En effet, dans sa version définitive, la réforme de la taxe professionnelle prévoyait initialement un régime particulier pour les membres des professions libérales plus ou moins comparable à celui qui existait en matière de taxe professionnelle. Ce régime a été censuré, le 29 décembre 2009, par le Conseil constitutionnel (Cons. const., décision n° 2009-599 DC N° Lexbase : A9026EPY) et cette décision avait entraîné un effet d'aubaine pour les membres des professions libérales d'autant plus important que les groupements étaient considérés comme fiscalement transparents pour l'imposition à la CET. L'application du régime de droit commun aux titulaires de bénéfices non commerciaux pour la CET due au titre de 2010 et en particulier pour la CVAE (sous réserve des dispositions particulières en matière de détermination de la valeur ajoutée), a conduit à une véritable "dilution" du chiffre d'affaires et de la valeur ajoutée entre chaque membre qui échappait, dès lors, pratiquement intégralement à la CVAE du fait de la progressivité du taux d'imposition applicable.
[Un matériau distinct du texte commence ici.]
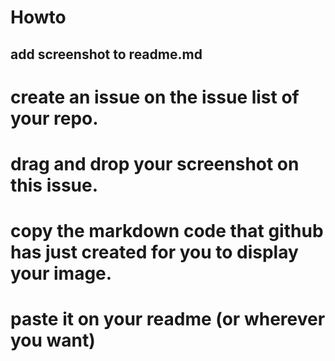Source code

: # Howto
## add screenshot to readme.md
# create an issue on the issue list of your repo.
# drag and drop your screenshot on this issue.
# copy the markdown code that github has just created for you to display your image.
# paste it on your readme (or wherever you want)
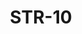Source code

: ﻿---
title: "STR-10"
price: "26700"
size: "2050мм*860мм, 2050мм*960мм"
picture: door11.jpg
description: "Внешняя отделка Влагостойкий МДФ (10 мм), рис. РИМ + ЛАК + ПАТИНА, Цвет Дуб золотистый Vinorit, Внутренняя отделка влагостойкий МДФ (10мм), рис. РИМ + ЛАК + ПАТИНА, Цвет Дуб золотистый Vinorit, Толщина дверного  полотна 110 мм, NANO-утепление полотна минеральная плита ISOVER + ПЕНОПОЛИСТИРОЛ + фольгированный ИЗОЛОН, контуров уплотнения 3, 3 петли на подшипнике, Фрезерованный МДФ наличник 10 мм, Пленка Винорит, Основной замок  Гардиан 3211, Накладка на верхний замок С автоматическими шторками, Дополнительный замок Гардиан 3001, Цилиндр APECS ключ-вертушка, Броненакладка на цилиндр Врезная, Задвижка «Ночной сторож», Ручка РОССО – 713 серебро, Эксцентрик"
---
L'article 108, I de la loi de finances pour 2011 (loi n° 2010-1657 N° Lexbase : L9901INZ) met fin à la transparence fiscale des sociétés civiles professionnelles, des sociétés civiles de moyens et des groupements réunissant des membres de professions libérales à compter du 1er janvier 2011. Bien qu'une incertitude concernant le redevable de la taxe persiste s'agissant des groupements non dotés de la personnalité morale, que reste t-il de cette volonté du législateur tant défendue d'assurer l'égalité entre les membres de professions libérales qui exercent à titre individuel et ceux qui sont regroupés au sein d'une société garantie par la transparence fiscale des groupements ? Il est certain que les modalités d'imposition à la nouvelle taxe professionnelle des membres des groupements de professions libérales seront encore problématiques et sujets de nombreuses discussions et interprétations.